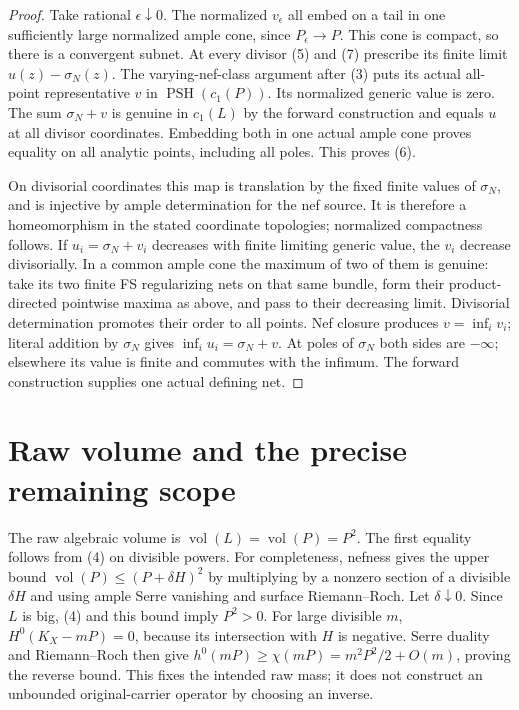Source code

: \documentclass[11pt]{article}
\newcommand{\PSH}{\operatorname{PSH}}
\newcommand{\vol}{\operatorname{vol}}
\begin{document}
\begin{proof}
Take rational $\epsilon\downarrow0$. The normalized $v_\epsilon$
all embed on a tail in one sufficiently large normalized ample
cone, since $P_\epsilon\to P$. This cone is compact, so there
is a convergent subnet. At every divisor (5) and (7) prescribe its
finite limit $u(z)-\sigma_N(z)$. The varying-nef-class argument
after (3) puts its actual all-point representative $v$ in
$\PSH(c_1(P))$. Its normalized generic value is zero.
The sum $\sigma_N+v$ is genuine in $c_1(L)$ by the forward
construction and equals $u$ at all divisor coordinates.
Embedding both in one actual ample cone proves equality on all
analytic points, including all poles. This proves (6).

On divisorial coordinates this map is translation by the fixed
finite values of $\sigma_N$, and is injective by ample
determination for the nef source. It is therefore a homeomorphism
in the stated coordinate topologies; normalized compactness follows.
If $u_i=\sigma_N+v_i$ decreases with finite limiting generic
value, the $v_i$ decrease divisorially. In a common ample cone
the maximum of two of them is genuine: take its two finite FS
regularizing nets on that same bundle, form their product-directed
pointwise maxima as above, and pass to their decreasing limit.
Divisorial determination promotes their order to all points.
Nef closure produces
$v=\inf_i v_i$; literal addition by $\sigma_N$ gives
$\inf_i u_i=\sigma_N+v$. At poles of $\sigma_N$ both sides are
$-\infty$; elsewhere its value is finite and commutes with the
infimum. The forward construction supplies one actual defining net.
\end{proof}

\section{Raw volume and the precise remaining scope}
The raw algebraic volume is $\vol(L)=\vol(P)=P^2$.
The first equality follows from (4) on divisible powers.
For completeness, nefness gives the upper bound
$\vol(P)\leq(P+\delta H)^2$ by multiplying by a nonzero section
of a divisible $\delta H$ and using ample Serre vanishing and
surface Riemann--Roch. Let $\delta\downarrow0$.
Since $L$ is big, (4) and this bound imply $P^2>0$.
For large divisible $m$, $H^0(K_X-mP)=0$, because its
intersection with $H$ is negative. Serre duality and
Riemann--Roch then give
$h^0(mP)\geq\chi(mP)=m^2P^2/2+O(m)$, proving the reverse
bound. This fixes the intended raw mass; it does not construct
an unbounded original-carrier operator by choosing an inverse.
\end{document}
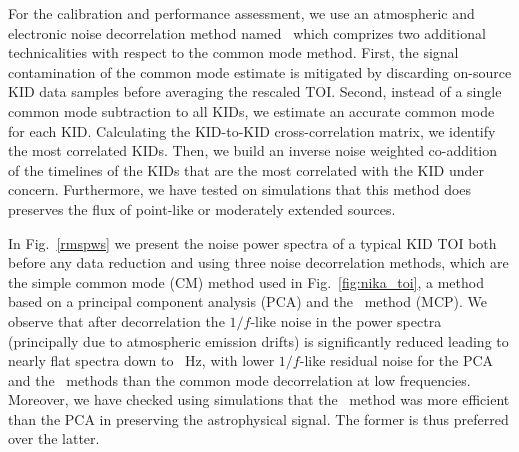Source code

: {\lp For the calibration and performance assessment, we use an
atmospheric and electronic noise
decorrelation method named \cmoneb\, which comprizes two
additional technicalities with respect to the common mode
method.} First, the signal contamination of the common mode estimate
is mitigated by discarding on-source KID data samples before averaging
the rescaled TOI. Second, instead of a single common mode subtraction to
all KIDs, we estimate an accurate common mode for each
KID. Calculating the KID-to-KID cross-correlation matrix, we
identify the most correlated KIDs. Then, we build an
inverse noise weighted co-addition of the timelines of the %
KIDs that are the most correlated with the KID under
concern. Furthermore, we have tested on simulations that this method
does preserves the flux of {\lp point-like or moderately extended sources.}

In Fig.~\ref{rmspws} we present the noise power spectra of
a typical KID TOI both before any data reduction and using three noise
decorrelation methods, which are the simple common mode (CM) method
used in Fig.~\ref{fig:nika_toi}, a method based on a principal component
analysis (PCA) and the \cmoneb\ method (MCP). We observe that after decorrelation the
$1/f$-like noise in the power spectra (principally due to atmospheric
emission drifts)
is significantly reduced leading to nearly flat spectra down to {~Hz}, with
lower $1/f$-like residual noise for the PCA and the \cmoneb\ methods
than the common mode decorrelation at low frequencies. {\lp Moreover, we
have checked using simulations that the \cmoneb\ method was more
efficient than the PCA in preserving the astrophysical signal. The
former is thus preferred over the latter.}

═══

## Problem requirements
Lines above with the word "delta" should be counted, and the reply is that count alone.

## Your response
3